▸ Activity: Repeat every entry word for word; omit all pictures.

[Stored data]

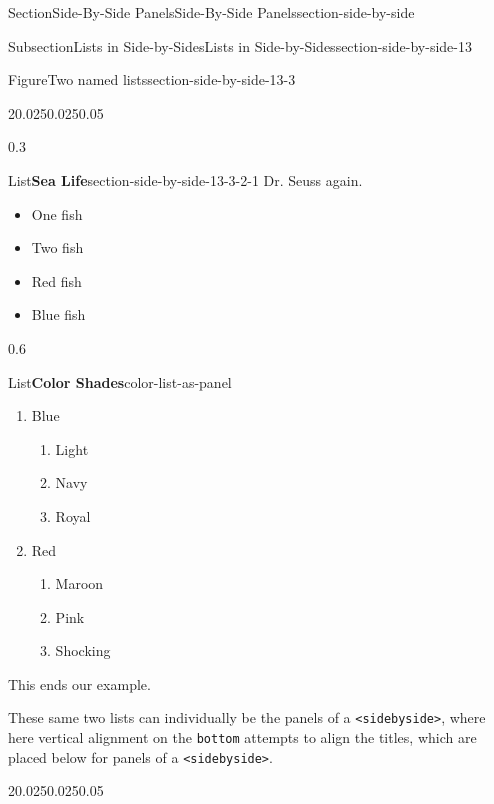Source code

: \documentclass[twoside,10pt,]{article}
\newcommand{\mono}[1]{\texttt{#1}}
\numberwithin{equation}{section}
\begin{document}
\begin{sectionptx}{Section}{Side-By-Side Panels}{}{Side-By-Side Panels}{}{}{section-side-by-side}
\begin{subsectionptx}{Subsection}{Lists in Side-by-Sides}{}{Lists in Side-by-Sides}{}{}{section-side-by-side-13}
\begin{figureptx}{Figure}{Two named lists}{section-side-by-side-13-3}{}%
\begin{sidebyside}{2}{0.025}{0.025}{0.05}%
\begin{sbspanel}{0.3}%
\begin{sublistptx}{List}{\textbf{Sea Life}}{section-side-by-side-13-3-2-1}{}%
Dr. Seuss again.%
%
\begin{itemize}[label=\textbullet]
\item{}One fish%
\item{}Two fish\protect\footnotemark{}%
\item{}Red fish%
\item{}Blue fish%
\end{itemize}
\tcblower
\end{sublistptx}%
\end{sbspanel}%
\begin{sbspanel}{0.6}%
\begin{sublistptx}{List}{\textbf{Color Shades}}{color-list-as-panel}{}%
%
%
\begin{enumerate}
\item{}Blue\protect\footnotemark{}%
\begin{enumerate}
\item{}Light%
\item{}Navy%
\item{}Royal%
\end{enumerate}
%
\item{}Red%
\begin{enumerate}
\item{}Maroon%
\item{}Pink%
\item{}Shocking%
\end{enumerate}
%
\end{enumerate}
This ends our example.%
\tcblower
\end{sublistptx}%
\end{sbspanel}%
\end{sidebyside}%
\tcblower
\end{figureptx}%
%
%
These same two lists can individually be the panels of a \mono{<sidebyside>}, where here vertical alignment on the \mono{bottom} attempts to align the titles, which are placed below for panels of a \mono{<sidebyside>}.%
\begin{sidebyside}{2}{0.025}{0.025}{0.05}%

\end{sidebyside}
\end{subsectionptx}
\end{sectionptx}
\end{document}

▸ Answer to the problem:
Source code

: \documentclass[twoside,10pt,]{article}
\newcommand{\mono}[1]{\texttt{#1}}
\numberwithin{equation}{section}
\begin{document}
\begin{sectionptx}{Section}{Side-By-Side Panels}{}{Side-By-Side Panels}{}{}{section-side-by-side}
\begin{subsectionptx}{Subsection}{Lists in Side-by-Sides}{}{Lists in Side-by-Sides}{}{}{section-side-by-side-13}
\begin{figureptx}{Figure}{Two named lists}{section-side-by-side-13-3}{}%
\begin{sidebyside}{2}{0.025}{0.025}{0.05}%
\begin{sbspanel}{0.3}%
\begin{sublistptx}{List}{\textbf{Sea Life}}{section-side-by-side-13-3-2-1}{}%
Dr. Seuss again.%
%
\begin{itemize}[label=\textbullet]
\item{}One fish%
\item{}Two fish\protect\footnotemark{}%
\item{}Red fish%
\item{}Blue fish%
\end{itemize}
\tcblower
\end{sublistptx}%
\end{sbspanel}%
\begin{sbspanel}{0.6}%
\begin{sublistptx}{List}{\textbf{Color Shades}}{color-list-as-panel}{}%
%
%
\begin{enumerate}
\item{}Blue\protect\footnotemark{}%
\begin{enumerate}
\item{}Light%
\item{}Navy%
\item{}Royal%
\end{enumerate}
%
\item{}Red%
\begin{enumerate}
\item{}Maroon%
\item{}Pink%
\item{}Shocking%
\end{enumerate}
%
\end{enumerate}
This ends our example.%
\tcblower
\end{sublistptx}%
\end{sbspanel}%
\end{sidebyside}%
\tcblower
\end{figureptx}%
%
%
These same two lists can individually be the panels of a \mono{<sidebyside>}, where here vertical alignment on the \mono{bottom} attempts to align the titles, which are placed below for panels of a \mono{<sidebyside>}.%
\begin{sidebyside}{2}{0.025}{0.025}{0.05}%

\end{sidebyside}
\end{subsectionptx}
\end{sectionptx}
\end{document}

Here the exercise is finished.